▸ Required action: Look through the data below and show every line that includes "equals".

▸ Saved entries:
>>>

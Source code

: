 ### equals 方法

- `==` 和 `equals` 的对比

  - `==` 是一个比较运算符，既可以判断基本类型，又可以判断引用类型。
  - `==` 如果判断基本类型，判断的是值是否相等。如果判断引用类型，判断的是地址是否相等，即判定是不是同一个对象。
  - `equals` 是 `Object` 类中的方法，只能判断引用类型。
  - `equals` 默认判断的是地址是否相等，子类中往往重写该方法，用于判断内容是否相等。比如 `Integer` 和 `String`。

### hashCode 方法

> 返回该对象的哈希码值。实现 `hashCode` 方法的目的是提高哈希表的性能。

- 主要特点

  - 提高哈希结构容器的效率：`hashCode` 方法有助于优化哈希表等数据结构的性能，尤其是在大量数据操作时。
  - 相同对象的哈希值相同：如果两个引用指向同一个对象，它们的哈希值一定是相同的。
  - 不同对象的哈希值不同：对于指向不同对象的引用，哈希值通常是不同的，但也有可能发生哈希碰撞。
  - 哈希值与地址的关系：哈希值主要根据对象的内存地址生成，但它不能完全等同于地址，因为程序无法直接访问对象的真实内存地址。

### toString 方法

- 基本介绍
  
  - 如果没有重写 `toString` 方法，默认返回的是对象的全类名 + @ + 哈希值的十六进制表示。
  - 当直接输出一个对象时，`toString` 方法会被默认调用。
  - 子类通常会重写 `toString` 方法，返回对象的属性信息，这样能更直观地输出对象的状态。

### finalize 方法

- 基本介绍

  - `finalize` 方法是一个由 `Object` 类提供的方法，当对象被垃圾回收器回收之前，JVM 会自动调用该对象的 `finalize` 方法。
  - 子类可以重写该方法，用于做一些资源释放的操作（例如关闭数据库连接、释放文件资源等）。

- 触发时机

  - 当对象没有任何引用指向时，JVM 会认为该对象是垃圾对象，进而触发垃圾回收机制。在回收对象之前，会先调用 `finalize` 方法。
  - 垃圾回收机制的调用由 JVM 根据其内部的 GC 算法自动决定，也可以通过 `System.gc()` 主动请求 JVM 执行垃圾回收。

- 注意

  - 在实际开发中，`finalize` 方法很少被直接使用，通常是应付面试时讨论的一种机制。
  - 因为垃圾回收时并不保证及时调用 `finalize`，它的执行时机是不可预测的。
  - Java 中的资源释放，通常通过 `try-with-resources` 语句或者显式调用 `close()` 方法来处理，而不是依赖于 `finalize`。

<<<

▸ Answer box:
: ### equals 方法
- `==` 和 `equals` 的对比
  - `equals` 是 `Object` 类中的方法，只能判断引用类型。
  - `equals` 默认判断的是地址是否相等，子类中往往重写该方法，用于判断内容是否相等。比如 `Integer` 和 `String`。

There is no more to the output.